An executive order from President Biden restricting which countries data brokers can sell American data to took effect on Sunday, but some have expressed doubt about whether it will have much impact.
The executive order prohibits data brokers from selling protected data about Americans to various “countries of concern,” which the US defined in December as Burma, People’s Republic of China, Cuba, Eritrea, Iran, the Democratic People’s Republic of Korea, Nicaragua, Pakistan, Russia, Saudi Arabia, Tajikistan and Turkmenistan. The order defined protected data as “Americans’ most personal and sensitive information, including genomic data, biometric data, personal health data, geolocation data, financial data, and certain kinds of personally identifiable information.”
Although the data protection and privacy issues raised in this executive order are critically important to enterprise IT and security operations, the narrow provisions of this order would seem to limit its impact to data brokers and would not likely directly impact enterprise IT or cybersecurity operations.
But industry watchers have their own opinions about whether this executive order is likely to have any industry impact.
Data localization light
Hearst CIO Atefeh “Atti” Riazi said that her team — and the CISO reports to her, so she was also referring to security — will not at all be impacted by the order , but she raised questions about how much it would impact anyone at all, including data brokers.
“It’s such a paper tiger, so superficial. Politicians often need these wedge issues. It makes news but they are completely unenforceable,” Riazi said in an interview with CIO.com. “It’s foolish. There is no way you can enforce this.”

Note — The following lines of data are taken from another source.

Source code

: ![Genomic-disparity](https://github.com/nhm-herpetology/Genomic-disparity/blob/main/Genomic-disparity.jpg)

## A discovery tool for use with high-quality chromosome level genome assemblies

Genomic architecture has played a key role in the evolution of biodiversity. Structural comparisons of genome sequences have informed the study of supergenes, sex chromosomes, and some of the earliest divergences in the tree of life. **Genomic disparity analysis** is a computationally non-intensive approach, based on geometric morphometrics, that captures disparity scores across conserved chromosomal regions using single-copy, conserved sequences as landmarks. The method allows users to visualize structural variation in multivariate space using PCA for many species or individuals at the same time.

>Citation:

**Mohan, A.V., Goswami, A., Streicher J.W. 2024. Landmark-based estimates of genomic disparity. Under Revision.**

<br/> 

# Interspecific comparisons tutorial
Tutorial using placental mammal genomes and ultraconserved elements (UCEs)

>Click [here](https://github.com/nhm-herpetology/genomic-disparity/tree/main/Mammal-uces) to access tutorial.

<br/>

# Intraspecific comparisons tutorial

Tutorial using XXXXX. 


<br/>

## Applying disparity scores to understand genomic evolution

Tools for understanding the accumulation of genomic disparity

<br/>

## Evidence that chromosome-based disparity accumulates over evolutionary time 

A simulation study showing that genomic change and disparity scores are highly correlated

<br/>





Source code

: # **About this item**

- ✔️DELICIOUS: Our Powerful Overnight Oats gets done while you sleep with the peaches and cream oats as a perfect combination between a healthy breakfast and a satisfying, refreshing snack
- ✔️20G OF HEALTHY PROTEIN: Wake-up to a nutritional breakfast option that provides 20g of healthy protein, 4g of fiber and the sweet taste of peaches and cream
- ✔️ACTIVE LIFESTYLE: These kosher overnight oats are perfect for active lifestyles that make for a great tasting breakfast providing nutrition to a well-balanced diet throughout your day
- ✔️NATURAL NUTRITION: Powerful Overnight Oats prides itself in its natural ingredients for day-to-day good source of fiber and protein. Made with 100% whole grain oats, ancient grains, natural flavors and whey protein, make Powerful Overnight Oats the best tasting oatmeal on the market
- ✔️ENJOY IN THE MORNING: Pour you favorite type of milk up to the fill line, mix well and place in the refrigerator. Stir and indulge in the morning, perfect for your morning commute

She added that such data is “continuously stolen” so “how are you going to track it? This is just an empty gesture. Third-party data has not been governed for a very long time. A dam has a million holes in it and we are trying to plug one or two.”
Brian Levine, a managing partner at Ernst & Young who oversees enterprise cybersecurity issues, said that he thought it was too early to analyze the likely impact of this executive order.
“At a high level, these all seem like sensible measures, but the order primarily directs agencies to issue various regulations, so the devil will be in the details,” Levine said. “Some of this sounds like ‘data localization light’ — don’t allow data to visit countries that might improperly exploit it.”